Re: [mm/migrate] 9eeb73028c: stress-ng.memhotplug.ops_per_sec -53.8% regression

From: Dave Hansen
Date: Sun Sep 05 2021 - 23:58:11 EST


On 9/5/21 6:53 PM, Huang, Ying wrote:
>> in testcase: stress-ng
>> on test machine: 96 threads 2 sockets Intel(R) Xeon(R) Gold 6252 CPU @ 2.10GHz with 192G memory
>> with following parameters:
>>
>> nr_threads: 10%
>> disk: 1HDD
>> testtime: 60s
>> fs: ext4
>> class: os
>> test: memhotplug
>> cpufreq_governor: performance
>> ucode: 0x5003006
>>
> Because we added some operations during online/offline CPU, it's
> expected that the performance of online/offline CPU will decrease. In
> most cases, the performance of CPU hotplug isn't a big problem.
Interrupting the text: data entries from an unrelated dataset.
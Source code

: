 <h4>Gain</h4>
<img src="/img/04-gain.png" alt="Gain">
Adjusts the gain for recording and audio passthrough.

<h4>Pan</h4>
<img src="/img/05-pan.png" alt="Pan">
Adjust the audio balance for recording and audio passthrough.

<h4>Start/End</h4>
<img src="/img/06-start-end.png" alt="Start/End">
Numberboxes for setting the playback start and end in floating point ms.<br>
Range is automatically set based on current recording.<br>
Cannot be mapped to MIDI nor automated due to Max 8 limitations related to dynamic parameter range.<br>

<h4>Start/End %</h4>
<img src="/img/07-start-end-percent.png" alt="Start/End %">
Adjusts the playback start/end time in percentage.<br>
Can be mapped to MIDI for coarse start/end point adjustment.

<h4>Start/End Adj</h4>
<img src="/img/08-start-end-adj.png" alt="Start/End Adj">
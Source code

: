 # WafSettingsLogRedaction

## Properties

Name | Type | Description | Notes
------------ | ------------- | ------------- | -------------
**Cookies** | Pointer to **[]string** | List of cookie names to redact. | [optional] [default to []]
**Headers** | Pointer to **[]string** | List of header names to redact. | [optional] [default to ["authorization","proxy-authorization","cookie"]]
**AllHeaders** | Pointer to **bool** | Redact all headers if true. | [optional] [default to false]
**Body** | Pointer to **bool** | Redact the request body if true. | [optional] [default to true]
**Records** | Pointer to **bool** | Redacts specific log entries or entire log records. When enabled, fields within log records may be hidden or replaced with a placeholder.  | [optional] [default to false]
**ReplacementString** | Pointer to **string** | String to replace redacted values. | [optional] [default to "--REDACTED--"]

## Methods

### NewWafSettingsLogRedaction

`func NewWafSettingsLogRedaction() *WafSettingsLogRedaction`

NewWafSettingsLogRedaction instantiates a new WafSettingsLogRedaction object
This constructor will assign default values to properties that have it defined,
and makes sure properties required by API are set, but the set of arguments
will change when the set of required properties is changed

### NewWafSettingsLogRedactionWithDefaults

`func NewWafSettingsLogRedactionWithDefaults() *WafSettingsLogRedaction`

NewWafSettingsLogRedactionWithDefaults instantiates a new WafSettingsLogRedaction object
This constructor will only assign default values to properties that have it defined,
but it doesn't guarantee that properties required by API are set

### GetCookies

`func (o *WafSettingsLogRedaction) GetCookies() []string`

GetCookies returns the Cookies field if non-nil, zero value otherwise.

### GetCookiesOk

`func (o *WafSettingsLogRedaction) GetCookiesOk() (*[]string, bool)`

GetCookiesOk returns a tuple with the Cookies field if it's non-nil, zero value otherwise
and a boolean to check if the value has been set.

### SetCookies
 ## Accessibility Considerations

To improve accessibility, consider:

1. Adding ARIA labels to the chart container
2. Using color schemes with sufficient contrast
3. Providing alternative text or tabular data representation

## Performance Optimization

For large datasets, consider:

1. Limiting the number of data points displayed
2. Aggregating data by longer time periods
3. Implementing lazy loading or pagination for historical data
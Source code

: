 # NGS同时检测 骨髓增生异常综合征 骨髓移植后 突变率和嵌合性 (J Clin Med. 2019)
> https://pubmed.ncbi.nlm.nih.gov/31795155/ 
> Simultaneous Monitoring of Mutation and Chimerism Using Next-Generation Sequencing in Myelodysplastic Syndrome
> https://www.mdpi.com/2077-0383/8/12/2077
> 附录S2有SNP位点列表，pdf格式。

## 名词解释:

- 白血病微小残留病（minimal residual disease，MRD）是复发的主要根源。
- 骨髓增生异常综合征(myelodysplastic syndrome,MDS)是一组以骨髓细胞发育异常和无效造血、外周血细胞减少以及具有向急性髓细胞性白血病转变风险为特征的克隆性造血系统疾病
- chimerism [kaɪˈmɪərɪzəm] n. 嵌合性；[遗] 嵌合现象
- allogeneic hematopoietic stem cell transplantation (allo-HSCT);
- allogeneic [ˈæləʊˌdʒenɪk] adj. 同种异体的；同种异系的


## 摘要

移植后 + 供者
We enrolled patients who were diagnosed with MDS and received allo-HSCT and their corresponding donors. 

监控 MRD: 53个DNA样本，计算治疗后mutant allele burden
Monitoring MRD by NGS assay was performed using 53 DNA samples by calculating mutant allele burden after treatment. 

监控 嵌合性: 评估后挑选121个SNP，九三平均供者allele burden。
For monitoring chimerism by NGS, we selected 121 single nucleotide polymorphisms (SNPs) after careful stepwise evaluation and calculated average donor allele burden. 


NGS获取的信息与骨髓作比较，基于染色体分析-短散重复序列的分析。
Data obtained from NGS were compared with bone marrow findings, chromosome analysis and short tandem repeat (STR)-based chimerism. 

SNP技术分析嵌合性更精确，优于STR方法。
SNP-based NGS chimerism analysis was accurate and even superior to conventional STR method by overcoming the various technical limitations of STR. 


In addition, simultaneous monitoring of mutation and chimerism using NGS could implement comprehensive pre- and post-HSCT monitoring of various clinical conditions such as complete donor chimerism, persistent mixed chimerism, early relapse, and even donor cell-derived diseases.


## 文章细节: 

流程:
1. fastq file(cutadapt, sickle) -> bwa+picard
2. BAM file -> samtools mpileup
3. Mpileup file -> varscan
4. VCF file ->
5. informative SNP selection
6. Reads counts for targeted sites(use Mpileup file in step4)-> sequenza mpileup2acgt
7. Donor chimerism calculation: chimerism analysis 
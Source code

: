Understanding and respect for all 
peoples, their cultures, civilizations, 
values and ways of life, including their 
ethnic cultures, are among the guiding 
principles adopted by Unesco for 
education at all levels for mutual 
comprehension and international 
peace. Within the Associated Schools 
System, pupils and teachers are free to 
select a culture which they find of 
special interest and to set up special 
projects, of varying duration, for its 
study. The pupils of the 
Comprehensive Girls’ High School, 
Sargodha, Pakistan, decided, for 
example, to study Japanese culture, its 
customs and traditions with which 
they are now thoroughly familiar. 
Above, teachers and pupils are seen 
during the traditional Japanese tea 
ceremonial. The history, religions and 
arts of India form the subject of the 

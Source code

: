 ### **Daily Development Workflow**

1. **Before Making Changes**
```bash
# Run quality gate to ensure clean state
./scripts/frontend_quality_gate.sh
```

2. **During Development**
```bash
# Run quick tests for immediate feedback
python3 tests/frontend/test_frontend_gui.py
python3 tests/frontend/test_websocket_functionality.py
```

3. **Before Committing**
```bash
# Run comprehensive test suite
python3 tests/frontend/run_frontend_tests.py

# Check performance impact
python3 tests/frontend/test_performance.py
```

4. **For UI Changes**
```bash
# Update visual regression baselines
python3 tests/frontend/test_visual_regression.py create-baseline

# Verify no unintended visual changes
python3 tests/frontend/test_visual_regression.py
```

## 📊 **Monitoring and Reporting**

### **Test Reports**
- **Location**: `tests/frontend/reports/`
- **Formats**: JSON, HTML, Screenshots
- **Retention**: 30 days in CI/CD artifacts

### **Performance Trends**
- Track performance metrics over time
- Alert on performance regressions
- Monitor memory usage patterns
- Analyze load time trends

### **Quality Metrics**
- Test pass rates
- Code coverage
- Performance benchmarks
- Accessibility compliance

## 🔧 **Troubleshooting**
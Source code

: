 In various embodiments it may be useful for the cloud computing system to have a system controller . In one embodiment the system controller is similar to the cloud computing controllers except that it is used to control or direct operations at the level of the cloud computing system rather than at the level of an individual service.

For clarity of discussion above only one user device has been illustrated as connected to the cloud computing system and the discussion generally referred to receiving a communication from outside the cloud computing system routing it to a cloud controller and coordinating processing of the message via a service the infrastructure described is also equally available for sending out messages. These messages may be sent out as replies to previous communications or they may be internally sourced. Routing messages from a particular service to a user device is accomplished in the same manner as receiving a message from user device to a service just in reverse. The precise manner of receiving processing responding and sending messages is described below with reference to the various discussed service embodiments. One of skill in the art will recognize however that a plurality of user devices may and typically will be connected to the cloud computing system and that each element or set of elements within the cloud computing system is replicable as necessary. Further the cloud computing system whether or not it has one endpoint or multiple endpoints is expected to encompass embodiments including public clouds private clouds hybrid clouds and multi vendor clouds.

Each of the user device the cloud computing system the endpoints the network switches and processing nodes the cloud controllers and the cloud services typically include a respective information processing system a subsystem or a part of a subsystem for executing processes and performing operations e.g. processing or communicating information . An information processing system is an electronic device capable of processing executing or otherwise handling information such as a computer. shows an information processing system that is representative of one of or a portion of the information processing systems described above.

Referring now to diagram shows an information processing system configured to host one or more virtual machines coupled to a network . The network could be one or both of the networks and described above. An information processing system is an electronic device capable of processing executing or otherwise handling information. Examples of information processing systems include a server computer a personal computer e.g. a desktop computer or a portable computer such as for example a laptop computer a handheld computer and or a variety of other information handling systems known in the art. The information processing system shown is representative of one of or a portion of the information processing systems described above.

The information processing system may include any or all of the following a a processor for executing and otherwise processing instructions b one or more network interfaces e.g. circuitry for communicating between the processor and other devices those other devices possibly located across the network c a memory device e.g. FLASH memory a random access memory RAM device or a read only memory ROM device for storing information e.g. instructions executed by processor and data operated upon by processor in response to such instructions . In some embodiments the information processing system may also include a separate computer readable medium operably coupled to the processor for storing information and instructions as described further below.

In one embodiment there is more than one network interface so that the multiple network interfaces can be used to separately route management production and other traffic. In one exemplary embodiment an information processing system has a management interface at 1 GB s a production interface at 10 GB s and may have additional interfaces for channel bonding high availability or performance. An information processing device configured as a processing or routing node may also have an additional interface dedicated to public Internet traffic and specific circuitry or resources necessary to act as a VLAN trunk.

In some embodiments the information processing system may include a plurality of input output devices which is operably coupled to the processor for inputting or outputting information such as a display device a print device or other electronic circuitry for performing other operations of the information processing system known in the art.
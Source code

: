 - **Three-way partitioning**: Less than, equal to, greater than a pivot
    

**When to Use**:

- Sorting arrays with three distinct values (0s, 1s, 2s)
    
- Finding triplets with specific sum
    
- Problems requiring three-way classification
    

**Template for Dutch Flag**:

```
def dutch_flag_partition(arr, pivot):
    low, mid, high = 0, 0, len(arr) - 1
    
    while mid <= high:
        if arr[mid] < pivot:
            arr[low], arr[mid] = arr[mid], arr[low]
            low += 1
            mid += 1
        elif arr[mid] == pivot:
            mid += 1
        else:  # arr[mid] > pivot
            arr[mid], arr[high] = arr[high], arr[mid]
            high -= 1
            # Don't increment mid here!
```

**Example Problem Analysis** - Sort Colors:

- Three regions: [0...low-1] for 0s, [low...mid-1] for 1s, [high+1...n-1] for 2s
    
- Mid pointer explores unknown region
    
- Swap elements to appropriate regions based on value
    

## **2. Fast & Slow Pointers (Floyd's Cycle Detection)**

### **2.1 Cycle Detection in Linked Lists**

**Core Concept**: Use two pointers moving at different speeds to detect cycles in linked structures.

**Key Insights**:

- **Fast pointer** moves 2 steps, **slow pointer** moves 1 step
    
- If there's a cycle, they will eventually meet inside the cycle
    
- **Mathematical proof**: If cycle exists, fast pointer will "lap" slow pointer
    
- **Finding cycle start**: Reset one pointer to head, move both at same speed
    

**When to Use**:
But
> then I remembers that the performance of the CPU hotplug may influence
> suspend/resume performance :-(
>
> It appears that it is easy and reasonable to enclose the added
> operations inside #ifdef CONFIG_NUMA. Is this sufficient to restore the
> performance of suspend/resume?

It's "memhotplug", not CPUs, right?

I didn't do was to actively go out and look for changes that would
affect the migration order. The code just does regenerates and writes
the order blindly when it sees any memory hotplug event. I have the
feeling the synchronize_rcu()s are what's killing us.

It would be pretty easy to go and generate the order, but only do the
update and the RCU bits when the order changes from what was there.

I guess we have a motivation now.